Spring is here, spring is here
Life is skittles and life is beer
I think the loveliest time of the year
Is the spring, I do,
Don't you?
Course you do.
Ach ja, der Frühling… Allgemeinem Konsens zufolge ist er die tollste Jahreszeit überhaupt, weil er endlich die Freiluftsport- und Biergartensaison einläutet.

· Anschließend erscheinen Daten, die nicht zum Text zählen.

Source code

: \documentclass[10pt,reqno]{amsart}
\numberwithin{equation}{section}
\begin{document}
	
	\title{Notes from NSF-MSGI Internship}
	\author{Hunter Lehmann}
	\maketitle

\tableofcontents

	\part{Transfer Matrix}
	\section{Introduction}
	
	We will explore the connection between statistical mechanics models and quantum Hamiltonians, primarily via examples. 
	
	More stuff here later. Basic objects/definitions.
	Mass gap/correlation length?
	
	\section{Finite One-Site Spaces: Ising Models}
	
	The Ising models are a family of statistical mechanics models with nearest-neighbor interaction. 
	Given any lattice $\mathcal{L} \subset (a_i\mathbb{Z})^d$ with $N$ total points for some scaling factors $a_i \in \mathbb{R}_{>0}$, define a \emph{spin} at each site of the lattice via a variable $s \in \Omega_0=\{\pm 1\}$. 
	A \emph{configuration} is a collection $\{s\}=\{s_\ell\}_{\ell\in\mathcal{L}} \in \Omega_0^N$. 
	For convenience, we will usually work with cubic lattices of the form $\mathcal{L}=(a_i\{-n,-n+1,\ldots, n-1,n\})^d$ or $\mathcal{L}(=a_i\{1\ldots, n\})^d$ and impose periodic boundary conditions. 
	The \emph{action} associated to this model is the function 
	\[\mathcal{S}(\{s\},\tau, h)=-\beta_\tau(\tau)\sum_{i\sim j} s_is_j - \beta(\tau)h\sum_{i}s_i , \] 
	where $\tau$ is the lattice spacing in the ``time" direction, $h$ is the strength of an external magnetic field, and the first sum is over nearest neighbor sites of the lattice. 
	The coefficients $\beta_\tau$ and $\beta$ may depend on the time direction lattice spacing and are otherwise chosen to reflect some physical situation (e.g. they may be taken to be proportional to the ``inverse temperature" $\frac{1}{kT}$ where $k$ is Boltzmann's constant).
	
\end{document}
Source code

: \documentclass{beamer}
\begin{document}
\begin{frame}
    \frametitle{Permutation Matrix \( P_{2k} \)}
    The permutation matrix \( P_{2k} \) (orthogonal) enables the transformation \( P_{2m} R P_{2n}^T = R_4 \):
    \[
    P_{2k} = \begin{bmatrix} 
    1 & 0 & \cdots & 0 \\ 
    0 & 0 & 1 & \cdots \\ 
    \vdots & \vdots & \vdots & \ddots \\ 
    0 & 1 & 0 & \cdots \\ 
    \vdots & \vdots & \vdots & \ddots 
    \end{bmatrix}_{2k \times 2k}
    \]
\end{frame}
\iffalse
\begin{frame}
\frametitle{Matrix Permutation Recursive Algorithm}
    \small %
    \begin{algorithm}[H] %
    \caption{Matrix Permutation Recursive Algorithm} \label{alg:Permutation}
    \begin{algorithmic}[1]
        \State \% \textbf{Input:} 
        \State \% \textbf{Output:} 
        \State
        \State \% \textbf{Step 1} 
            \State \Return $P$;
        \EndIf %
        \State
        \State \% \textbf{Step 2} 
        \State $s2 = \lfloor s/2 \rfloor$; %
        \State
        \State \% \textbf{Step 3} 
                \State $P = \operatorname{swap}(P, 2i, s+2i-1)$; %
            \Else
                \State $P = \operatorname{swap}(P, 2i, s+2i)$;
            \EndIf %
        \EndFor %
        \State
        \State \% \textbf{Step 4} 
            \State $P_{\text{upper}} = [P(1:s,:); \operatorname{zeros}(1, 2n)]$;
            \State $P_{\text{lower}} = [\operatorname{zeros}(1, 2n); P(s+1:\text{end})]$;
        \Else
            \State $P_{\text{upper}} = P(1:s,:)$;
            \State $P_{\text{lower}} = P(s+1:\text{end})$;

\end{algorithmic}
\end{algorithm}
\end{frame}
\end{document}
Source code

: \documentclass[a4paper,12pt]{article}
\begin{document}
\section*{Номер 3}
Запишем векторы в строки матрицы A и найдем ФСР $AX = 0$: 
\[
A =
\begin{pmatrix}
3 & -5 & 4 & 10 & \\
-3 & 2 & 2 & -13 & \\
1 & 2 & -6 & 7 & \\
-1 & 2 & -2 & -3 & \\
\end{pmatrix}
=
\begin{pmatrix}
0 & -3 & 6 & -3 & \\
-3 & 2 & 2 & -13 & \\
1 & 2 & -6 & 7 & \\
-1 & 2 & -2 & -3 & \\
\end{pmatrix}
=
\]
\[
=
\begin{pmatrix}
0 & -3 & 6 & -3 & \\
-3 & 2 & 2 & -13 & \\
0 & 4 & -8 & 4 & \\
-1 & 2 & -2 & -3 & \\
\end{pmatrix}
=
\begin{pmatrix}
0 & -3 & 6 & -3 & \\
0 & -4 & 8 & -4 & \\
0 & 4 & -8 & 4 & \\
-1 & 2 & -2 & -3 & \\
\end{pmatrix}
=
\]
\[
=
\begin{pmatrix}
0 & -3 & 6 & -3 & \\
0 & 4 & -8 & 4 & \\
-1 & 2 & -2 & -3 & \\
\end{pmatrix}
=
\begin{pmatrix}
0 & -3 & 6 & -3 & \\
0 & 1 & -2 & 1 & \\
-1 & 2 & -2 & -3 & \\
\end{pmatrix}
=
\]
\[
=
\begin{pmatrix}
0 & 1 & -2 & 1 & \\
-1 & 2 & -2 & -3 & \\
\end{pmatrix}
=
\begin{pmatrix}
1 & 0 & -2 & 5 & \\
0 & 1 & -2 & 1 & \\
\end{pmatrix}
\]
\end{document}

Auch der amerikanische Songsatiriker Tom Lehrer schließt sich dieser Mehrheitsmeinung an – wenn, ja wenn eine eher eigenwillige Grundbedingung erfüllt ist:
All the world seems in tune
On a spring afternoon
When we're poisoning pigeons in the park
Every Sunday you'll see
My sweetheart and me
As we poison the pigeons in the park
Obwohl Tom Lehrer hierzulande nicht annähernd so bekannt ist, wie er es verdient hätte, dürfte seine Argumentation vielen deutschsprachigen Hörern bekannt vorkommen:
Schau, die Sonne ist warm und die Lüfte sind lau
Geh’ ma Tauben vergiften im Park!
Die Bäume sind grün und der Himmel ist blau
Geh’ ma Tauben vergiften im Park!
Die Ähnlichkeiten sind nicht zu überhören – auch wenn der Wiener Chansonnier Georg Kreisler einmal mutmaßte, Tom Lehrer und er seien womöglich unabhängig voneinander auf dieselbe Idee gekommen. Wer hier wen beklaut hat, ist bis heute umstritten. Fest steht, dass beide Lieder im Walzertakt stehen – und dass in beiden arglose Vögel aus der Familie der Columbidae eine tödliche Zyanidvergiftung erleiden.
When they see us coming
The birdies all try and hide
But they still go for peanuts
When coated with cyanide
Aber: Warum töten der Sänger und seine Geliebte eigentlich ausgerechnet Tauben? Liegt es daran, dass diese Vögel symbolisch für den Frieden sowie, im Katholizismus, für den Heiligen Geist stehen – dass ihre Ermordung mithin einen besonders schauwertigen Tabubruch darstellt?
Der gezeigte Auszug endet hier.